For every line below that includes the word "meas", add one; report the final number and nothing else.

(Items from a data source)
--
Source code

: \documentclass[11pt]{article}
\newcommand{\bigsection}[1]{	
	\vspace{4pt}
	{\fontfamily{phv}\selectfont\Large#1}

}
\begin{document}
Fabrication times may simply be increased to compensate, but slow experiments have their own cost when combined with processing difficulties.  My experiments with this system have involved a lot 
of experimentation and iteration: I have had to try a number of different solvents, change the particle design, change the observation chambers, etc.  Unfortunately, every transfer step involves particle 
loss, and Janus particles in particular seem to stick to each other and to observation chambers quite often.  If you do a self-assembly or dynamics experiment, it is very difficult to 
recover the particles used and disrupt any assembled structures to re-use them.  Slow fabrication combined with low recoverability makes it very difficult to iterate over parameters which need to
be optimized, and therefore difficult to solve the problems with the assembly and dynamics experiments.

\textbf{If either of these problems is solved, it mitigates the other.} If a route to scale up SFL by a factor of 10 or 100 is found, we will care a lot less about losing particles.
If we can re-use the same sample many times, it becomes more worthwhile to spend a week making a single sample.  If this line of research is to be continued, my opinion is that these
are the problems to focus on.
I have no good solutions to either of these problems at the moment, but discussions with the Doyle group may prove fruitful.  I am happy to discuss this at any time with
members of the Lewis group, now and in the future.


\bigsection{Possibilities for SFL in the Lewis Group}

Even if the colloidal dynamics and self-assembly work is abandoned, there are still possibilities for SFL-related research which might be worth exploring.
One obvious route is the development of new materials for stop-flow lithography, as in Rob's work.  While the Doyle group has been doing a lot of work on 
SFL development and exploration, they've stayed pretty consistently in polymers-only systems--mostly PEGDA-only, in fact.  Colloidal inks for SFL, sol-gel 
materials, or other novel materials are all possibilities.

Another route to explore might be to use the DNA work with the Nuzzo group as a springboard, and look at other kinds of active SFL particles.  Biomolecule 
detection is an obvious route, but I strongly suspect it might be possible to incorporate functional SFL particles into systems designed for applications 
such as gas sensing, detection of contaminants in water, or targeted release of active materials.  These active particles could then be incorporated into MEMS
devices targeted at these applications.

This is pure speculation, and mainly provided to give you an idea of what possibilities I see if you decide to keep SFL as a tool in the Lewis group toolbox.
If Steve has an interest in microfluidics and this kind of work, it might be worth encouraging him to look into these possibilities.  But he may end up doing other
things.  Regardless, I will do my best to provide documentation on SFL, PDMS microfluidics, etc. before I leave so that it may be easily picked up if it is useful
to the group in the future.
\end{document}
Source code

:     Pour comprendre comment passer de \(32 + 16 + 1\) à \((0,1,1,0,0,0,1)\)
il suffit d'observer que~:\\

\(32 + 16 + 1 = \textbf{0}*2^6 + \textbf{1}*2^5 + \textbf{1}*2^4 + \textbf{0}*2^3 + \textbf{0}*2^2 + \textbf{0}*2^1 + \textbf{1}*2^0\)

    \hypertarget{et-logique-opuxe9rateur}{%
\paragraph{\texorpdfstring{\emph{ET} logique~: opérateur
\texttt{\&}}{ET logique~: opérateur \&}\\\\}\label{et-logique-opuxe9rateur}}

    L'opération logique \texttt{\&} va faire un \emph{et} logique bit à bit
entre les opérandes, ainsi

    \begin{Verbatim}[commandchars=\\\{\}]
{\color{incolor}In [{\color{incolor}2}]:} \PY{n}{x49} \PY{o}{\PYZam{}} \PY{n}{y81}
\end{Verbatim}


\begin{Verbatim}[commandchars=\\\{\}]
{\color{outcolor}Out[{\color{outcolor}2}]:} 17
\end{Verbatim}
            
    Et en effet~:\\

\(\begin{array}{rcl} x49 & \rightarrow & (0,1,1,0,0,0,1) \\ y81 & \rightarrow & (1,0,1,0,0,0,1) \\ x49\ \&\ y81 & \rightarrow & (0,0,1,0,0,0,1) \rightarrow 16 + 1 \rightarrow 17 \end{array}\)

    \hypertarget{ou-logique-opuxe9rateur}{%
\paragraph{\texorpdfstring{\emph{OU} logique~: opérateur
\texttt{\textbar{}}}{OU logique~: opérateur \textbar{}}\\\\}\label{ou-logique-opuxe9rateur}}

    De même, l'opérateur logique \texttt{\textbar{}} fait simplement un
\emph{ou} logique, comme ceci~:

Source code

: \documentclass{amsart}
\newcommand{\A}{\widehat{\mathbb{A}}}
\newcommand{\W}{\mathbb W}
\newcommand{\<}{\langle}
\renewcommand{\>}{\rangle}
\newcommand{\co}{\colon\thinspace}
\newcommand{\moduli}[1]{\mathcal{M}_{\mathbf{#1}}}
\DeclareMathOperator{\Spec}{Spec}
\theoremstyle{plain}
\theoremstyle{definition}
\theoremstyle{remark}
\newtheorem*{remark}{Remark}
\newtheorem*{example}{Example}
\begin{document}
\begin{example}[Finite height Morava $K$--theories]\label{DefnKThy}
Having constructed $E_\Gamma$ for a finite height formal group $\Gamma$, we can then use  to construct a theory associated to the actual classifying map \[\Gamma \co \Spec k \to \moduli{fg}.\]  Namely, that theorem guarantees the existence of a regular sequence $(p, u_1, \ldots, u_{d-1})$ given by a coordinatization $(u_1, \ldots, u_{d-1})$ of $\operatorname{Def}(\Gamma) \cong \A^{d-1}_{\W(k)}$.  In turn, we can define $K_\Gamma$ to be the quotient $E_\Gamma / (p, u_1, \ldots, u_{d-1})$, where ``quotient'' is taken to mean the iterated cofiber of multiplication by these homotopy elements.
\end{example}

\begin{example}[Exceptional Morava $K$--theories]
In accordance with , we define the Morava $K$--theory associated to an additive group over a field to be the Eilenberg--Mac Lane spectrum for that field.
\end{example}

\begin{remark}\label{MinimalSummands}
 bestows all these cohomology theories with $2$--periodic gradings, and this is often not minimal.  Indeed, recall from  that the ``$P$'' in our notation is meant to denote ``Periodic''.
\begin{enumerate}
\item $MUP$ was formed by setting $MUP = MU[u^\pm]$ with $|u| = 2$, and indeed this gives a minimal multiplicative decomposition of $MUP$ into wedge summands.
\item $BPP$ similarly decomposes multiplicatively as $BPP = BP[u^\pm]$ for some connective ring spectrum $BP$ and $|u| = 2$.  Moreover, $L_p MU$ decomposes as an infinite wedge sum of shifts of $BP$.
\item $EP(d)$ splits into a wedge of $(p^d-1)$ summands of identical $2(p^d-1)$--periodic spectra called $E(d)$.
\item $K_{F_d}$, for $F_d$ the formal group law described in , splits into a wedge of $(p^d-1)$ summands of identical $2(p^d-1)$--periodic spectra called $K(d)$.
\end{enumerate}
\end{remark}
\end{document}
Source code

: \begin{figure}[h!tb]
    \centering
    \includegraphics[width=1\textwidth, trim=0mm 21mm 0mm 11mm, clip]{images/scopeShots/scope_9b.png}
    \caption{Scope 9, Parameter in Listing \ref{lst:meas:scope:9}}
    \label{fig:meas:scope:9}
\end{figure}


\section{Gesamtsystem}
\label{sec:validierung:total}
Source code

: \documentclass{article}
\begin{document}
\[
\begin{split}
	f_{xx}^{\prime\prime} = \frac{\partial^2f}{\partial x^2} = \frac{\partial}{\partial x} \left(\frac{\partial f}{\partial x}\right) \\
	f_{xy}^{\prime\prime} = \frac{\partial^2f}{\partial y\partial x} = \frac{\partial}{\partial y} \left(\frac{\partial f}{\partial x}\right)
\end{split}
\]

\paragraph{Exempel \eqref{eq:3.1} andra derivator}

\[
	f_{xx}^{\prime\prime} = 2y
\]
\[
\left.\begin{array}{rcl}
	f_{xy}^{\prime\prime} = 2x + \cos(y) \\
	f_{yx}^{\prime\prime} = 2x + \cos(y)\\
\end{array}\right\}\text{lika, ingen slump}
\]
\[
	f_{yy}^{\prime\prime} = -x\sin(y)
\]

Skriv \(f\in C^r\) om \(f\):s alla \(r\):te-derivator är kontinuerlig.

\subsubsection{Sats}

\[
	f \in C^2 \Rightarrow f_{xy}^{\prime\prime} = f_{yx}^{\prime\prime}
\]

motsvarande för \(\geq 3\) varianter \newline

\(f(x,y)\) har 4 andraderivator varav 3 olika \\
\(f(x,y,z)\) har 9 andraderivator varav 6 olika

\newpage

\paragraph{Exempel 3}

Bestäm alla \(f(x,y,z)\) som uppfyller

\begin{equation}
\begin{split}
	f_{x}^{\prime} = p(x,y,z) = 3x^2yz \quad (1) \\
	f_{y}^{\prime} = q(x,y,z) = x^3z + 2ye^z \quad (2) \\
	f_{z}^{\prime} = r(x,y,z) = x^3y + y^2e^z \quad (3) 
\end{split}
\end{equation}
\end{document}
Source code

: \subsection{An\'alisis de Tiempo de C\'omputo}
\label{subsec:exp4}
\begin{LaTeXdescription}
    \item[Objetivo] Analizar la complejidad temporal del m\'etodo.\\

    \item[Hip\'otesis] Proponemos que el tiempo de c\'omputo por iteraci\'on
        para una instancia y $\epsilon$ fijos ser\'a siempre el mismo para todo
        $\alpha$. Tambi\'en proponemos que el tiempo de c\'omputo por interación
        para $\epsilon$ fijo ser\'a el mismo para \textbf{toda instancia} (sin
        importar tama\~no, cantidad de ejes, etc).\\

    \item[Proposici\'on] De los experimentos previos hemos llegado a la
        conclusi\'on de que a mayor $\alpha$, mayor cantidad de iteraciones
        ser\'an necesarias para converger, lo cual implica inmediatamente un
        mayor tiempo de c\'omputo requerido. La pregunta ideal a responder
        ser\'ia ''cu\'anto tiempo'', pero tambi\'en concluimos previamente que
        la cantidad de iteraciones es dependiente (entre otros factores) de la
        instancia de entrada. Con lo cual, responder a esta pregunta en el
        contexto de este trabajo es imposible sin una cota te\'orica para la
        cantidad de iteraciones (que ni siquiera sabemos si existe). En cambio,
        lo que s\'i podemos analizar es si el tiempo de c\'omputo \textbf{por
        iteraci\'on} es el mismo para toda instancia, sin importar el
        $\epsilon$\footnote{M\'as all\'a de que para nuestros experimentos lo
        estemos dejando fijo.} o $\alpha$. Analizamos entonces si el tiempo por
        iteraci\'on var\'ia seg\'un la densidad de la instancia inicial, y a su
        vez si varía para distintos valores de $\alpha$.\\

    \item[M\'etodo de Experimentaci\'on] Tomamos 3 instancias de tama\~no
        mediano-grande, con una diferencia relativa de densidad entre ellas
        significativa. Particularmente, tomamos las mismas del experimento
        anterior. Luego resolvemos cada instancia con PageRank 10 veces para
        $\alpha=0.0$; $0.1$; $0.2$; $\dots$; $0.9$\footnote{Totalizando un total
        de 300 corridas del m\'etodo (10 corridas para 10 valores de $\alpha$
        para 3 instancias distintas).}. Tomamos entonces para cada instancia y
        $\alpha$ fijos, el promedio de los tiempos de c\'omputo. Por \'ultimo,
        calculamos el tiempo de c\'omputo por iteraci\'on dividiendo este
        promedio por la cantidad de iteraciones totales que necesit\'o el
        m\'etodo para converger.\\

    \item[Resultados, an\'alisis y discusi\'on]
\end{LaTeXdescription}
--
**EXERCISE OUTPUT:** 2